[Start of Attachment]
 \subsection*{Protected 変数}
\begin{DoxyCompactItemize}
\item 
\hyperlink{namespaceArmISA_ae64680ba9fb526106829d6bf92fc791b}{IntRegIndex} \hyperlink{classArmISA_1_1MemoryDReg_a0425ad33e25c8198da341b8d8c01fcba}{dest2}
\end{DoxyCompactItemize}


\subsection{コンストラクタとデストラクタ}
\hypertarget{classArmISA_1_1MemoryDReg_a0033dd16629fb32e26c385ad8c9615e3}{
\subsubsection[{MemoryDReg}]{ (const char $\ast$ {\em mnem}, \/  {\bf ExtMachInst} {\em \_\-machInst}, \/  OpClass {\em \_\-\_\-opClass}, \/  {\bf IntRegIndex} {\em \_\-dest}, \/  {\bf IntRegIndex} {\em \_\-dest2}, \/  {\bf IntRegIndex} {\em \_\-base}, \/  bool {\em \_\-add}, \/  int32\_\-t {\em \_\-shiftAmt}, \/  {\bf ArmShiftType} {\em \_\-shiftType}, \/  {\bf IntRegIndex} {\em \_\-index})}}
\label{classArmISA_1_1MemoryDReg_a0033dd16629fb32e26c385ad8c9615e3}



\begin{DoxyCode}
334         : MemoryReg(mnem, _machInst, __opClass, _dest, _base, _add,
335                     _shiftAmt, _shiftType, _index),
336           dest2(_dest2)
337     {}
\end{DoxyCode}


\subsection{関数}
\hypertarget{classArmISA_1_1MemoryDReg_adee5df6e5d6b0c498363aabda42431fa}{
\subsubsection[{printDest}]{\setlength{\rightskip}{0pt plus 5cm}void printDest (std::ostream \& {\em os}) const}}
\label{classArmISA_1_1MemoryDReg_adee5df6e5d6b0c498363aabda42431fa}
[End of Attachment]
[Start of Attachment]
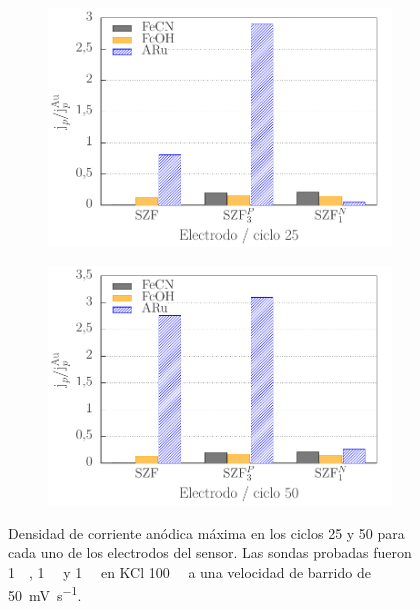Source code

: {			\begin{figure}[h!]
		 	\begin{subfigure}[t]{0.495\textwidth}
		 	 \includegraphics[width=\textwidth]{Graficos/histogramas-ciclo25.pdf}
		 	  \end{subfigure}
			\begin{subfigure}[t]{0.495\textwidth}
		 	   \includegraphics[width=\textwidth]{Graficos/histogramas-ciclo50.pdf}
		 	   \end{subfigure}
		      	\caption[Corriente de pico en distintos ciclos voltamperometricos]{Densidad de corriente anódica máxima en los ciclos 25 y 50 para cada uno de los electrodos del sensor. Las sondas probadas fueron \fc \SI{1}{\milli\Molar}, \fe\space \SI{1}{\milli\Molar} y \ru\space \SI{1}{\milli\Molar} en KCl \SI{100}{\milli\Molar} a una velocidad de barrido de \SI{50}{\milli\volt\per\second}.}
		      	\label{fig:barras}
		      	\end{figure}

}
[End of Attachment]
Exercise objective.
Copy all lines from the material that hold "label".

Exercise solution.
\label{classArmISA_1_1MemoryDReg_a0033dd16629fb32e26c385ad8c9615e3}
\label{classArmISA_1_1MemoryDReg_adee5df6e5d6b0c498363aabda42431fa}
		      	\label{fig:barras}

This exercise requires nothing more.